Cremo senza tifo per la partita contro il Perugia
Cremo senza tifo per la partita contro il Perugia

La decisione è arrivata per una serie di motivazioni, tra cui soprattutto le recenti prestazioni della Cremo, altamente deludenti

Sono giorni complicati per la Cremonese, reduce da 3 sconfitte consecutive e ad un passo dal baratro dei playout per la retrocessione in Serie C. Le ultime prestazioni sono state deludenti, a prescindere dai risultati, così i tifosi della Curva Sud hanno deciso per lo sciopero del tifo per la partita di domani contro il Perugia.

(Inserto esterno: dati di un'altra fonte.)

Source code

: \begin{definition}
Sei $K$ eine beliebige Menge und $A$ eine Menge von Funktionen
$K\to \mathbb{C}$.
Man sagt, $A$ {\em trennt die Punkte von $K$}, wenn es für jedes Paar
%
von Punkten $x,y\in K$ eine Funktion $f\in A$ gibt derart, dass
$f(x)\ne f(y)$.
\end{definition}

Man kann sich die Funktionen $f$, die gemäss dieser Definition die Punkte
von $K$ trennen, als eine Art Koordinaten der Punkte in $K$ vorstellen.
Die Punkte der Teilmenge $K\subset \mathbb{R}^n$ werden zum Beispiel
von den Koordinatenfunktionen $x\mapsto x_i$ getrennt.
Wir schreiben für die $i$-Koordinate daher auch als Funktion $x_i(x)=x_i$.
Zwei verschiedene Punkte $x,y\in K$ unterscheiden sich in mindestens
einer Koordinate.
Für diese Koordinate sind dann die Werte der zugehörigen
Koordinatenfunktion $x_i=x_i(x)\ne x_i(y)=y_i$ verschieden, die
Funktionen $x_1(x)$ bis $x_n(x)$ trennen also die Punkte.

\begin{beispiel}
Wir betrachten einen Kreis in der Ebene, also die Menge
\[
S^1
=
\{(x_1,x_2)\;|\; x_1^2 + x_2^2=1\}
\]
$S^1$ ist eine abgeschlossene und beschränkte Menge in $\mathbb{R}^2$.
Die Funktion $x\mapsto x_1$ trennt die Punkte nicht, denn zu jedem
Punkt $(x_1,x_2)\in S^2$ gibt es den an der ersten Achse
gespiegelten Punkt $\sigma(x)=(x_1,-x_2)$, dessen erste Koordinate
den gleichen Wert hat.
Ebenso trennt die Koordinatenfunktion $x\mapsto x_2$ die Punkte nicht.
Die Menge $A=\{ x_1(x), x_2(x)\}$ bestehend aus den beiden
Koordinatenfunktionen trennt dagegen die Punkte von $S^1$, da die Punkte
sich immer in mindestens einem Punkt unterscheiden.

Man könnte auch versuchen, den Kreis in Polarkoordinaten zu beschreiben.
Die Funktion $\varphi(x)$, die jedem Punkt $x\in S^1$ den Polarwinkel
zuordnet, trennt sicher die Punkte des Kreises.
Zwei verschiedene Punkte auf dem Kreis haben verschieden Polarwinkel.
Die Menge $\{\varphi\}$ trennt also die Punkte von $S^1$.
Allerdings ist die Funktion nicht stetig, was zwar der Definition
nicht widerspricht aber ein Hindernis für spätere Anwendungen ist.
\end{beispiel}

Lo hanno comunicato tramite i propri canali social, al termine di una riunione definita “non semplice”. Alla base di tale scelta ci sono motivazioni di vario genere, tra cui appunto i recenti k.o. con Foggia, Carpi e Brescia.

LE RAGIONI/1 – Si parte dall’Art. 9, per il quale un componente del gruppo ultras, “dopo aver pagato sotto il profilo amministrativo (Daspo) e penale per il suo suo conto con la “giustizia”, si trova nella condizione di non poter assistere agli incontri esterni ed interni della Cremonese, il tutto senza aver ricevuto alcuna notifica, e la durata di questa misura restrittiva è sconosciuta persino ai nostri legali”. Una situazione considerata ripugnante, perché fatti ed episodi ben più gravi non vengono sanzionati a dovere, mentre con chi segue la squadra del cuore si utilizzano soluzioni eccessive: i tifosi si dicono consapevoli di rischi e conseguenze delle azioni, di cui rispondono senza piangersi addosso, ma non è corretto pagarle due o più volte. “A questo si aggiungono i recenti avvenimenti di Brescia, perquisizioni totali, sia alla partenza che all’arrivo del treno, in una maniera mai vista ed affrontata sino ad ora, le conseguenze sono di due ragazzi presi a malo modo e trattati come criminali, perché trovati in possesso di 2 fumogeni (circostanze riconosciute come reale problema dell’Italia)”. E poi – sempre proseguendo nel comunicato dei tifosi – ci sono questioni giudiziarie, con la vicinanza ai ragazzi che affronteranno i processi per i fatti di Como del 2016 e l’attesa per i rientri dei tifosi dopo invece quelli di Lucca.

LE RAGIONI/2 – Non sono andate giù, oltre alle prestazioni poco convincenti da parte dei grigiorossi, le scelte e le dichiarazioni che riguardano l’ambito sportivo della Cremonese. Comportamenti irrispettosi e strafottenti non verranno più tollerati, perché chi scende in campo, l’allenatore e chi ha costruito la squadra devono rispettare quotidianamente chi frequenta lo stadio, chi rappresenta davvero Cremona. Non solo il tifoso – come si legge nel comunicato -, ma chi porta il nome di Cremona con onore e fierezza ovunque. Si prosegue affermando che non si può scegliere di giocare a Brescia solo un tempo, la maglia va sudata per tutti i 90′, serve lottare dal primo all’ultimo secondo per essere contraccambiati. L’invito è di tirare fuori gli attributi e solo così si potrà riavere il tifo da parte della Sud.